Excerpted data Start Marker

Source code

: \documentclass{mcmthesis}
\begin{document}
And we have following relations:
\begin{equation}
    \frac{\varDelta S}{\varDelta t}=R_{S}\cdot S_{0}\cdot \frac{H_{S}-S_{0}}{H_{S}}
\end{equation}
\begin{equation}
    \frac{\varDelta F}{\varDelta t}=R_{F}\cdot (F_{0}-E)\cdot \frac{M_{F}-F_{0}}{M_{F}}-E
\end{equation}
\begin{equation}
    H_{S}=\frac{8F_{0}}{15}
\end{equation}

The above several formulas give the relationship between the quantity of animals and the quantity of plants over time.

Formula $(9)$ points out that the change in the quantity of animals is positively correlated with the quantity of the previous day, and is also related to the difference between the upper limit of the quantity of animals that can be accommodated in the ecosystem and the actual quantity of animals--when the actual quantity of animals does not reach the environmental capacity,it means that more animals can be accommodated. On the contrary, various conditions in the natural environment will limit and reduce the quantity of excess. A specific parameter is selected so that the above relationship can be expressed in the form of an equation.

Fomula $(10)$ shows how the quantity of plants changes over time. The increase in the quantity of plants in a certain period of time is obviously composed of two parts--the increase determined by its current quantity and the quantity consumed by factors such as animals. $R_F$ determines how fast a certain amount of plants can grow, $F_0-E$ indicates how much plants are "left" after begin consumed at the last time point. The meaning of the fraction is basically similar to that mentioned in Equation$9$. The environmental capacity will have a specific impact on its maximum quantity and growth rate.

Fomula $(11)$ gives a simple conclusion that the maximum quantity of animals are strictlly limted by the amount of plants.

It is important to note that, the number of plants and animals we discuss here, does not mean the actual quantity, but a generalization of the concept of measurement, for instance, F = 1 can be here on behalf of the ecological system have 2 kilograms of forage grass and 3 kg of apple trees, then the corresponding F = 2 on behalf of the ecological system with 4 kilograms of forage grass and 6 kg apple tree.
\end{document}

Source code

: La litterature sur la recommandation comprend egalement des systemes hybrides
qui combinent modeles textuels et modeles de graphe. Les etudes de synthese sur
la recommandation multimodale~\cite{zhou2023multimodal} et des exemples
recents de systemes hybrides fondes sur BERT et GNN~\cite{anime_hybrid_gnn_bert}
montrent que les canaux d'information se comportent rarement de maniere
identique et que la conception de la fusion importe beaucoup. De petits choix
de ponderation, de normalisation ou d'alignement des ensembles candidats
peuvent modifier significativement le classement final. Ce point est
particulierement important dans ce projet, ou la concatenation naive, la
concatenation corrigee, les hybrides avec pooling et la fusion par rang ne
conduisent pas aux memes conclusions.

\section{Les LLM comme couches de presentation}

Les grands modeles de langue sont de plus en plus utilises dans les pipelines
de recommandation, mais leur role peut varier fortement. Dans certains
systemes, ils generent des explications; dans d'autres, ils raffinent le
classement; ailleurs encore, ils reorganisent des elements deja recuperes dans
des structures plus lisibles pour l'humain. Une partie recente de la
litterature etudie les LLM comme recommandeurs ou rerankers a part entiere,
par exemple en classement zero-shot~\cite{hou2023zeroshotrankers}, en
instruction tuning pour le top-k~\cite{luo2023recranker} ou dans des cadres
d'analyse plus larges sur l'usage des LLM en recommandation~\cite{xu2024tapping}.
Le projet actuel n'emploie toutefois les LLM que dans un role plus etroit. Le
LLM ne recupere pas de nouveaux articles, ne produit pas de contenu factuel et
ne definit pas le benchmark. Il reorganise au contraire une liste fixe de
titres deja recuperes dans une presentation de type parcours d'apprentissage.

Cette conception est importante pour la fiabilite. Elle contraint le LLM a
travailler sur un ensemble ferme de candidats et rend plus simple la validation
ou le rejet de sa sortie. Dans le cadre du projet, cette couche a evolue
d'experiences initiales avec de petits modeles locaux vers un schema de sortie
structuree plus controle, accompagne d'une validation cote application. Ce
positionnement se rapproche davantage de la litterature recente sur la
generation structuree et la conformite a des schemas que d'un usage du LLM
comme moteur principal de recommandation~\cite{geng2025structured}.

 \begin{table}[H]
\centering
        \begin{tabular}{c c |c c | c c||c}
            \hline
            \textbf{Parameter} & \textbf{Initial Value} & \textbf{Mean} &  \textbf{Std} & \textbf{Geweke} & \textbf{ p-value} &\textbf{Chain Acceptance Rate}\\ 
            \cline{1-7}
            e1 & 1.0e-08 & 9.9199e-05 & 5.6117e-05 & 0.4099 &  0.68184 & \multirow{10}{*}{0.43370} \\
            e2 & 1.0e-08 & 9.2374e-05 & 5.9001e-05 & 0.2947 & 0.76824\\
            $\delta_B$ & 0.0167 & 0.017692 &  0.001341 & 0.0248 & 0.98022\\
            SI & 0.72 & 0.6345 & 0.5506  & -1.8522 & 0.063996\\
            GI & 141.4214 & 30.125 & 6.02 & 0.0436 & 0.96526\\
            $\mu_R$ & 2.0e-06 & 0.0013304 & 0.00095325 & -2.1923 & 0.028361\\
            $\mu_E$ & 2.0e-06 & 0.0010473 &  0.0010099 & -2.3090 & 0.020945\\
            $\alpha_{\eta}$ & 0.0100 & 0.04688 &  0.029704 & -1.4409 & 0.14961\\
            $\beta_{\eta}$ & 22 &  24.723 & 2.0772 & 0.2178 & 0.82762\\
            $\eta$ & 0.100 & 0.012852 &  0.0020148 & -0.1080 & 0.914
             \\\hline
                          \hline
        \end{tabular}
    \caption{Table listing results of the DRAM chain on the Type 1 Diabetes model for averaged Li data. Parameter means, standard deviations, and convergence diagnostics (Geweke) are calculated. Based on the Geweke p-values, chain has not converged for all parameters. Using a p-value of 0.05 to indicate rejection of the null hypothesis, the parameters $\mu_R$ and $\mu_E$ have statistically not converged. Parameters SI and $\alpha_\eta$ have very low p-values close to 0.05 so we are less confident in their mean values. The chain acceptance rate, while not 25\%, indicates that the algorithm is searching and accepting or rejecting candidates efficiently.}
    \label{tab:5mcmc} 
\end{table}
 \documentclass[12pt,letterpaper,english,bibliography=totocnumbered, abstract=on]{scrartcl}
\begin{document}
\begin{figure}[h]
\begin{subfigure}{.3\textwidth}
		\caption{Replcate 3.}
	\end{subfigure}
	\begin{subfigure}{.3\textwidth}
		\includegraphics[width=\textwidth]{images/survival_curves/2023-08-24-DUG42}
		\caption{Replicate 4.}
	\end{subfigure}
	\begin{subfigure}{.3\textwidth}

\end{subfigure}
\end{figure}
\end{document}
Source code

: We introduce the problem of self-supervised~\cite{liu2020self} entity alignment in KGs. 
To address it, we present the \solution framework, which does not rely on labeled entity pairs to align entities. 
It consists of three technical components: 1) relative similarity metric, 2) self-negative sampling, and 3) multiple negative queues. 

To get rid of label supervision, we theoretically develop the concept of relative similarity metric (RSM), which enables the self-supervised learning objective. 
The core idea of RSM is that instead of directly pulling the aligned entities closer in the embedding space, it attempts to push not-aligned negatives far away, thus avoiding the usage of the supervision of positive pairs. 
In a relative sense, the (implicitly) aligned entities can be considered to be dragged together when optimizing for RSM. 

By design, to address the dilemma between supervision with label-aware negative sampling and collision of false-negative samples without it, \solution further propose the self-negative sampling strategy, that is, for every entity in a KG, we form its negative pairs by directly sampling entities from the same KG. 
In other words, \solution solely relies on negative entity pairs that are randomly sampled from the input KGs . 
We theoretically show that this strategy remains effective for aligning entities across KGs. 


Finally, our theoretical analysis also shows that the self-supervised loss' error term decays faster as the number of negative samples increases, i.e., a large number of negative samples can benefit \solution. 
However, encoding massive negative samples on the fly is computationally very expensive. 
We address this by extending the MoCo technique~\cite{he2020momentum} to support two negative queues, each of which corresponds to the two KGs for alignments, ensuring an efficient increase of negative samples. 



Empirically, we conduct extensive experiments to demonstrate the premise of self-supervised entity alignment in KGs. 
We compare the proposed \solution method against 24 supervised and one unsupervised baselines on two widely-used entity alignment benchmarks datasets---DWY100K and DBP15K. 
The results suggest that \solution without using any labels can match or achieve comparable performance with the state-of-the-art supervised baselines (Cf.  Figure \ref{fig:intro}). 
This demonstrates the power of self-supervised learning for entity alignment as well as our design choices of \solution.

Excerpted data End Marker

◆ Exercise details
All that is wanted is a faithful reproduction of the line above with "systemes, ils generent", the line with "litterature etudie les", and every line in between.

◆ Worked solution
systemes, ils generent des explications; dans d'autres, ils raffinent le
classement; ailleurs encore, ils reorganisent des elements deja recuperes dans
des structures plus lisibles pour l'humain. Une partie recente de la
litterature etudie les LLM comme recommandeurs ou rerankers a part entiere,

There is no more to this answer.